Summary
In a series of short interviews, Ruby language creator Yukihiro Matsumoto and Koichi Sasada, implementor of the new Ruby VM, YARV, discuss the directions for the next-generation Ruby runtime. Among the topics discussed is the move to native threads.
Advertisement
Although Ruby has become a very popular language, some developers are still reluctant to use it on enterprise projects due to the allegedly slow performance of the main Ruby interpreter. While alternative Ruby implementations address the performance problem by running Ruby code on the JVM or on the .NET CLR, the core Ruby team has focused its efforts on a new Ruby VM, YARV.

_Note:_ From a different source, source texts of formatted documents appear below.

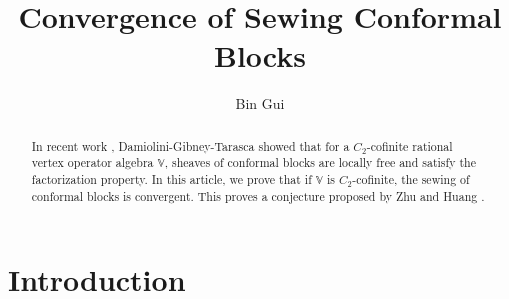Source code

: \documentclass[12pt,a4paper,notitlepage]{article}
\title{Convergence of Sewing Conformal Blocks}
\author{{\sc Bin Gui}
}
\date{}
\theoremstyle{definition}
\theoremstyle{plain}
\newcommand{\Vbb}{\mathbb V}
\numberwithin{equation}{section}
\begin{document}
\sloppy %



	\maketitle









\tableofcontents


	











\newpage


\begin{abstract}
In recent work \cite{DGT19b}, Damiolini-Gibney-Tarasca showed that for a $C_2$-cofinite rational vertex operator algebra $\Vbb$, sheaves of conformal blocks are locally free and satisfy the factorization property. In this article, we  prove that if $\Vbb$ is $C_2$-cofinite, the sewing of conformal blocks is convergent. This proves a conjecture proposed by Zhu \cite{Zhu94} and Huang \cite{Hua16}.
\end{abstract}


\section*{Introduction}
\end{document}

In a series of brief interviews with James Edward Gray, Ruby creator Yukihiro Matsumoto ("Matz") and Koichi Sasada ("Koichi") discuss new features of YARV, expected to be released at the end of this year. Among the topics discussed is threading and, specifically, a move to native threads from the green threads used in the current Ruby interpreter.
First, YARV is simple stack machine which runs pseudo sequential instructions. [The] old interpreter... traverses the abstract syntax tree (AST) naively. Obviously it's slow. YARV compile[s] that AST to YARV bytecode and run[s] it...
Secondly, YARV uses native thread[s] (that's supported by OS) to implement Ruby threads. It means that you can run blocking task[s] in extension libraries... Supporting native threads does not mean that you can run Ruby scripts in parallel on [a] parallel machine such as [one with a] Multi-Core CPU... [because the] current implementation uses [a] Giant VM Lock to avoid synchronization problems...
YARV doesn't change parser/syntax/specs, GC (memory/object management), and extension libraries like String/Array/Hash/Regexp/etc. Therefore your script doesn't run fast[er] on YARV if [the] bottleneck is string processing.
YARV is already publicly available via our Subversion repository. You can fetch and play with it now. But the first public "release" from us will be Christmas 2007...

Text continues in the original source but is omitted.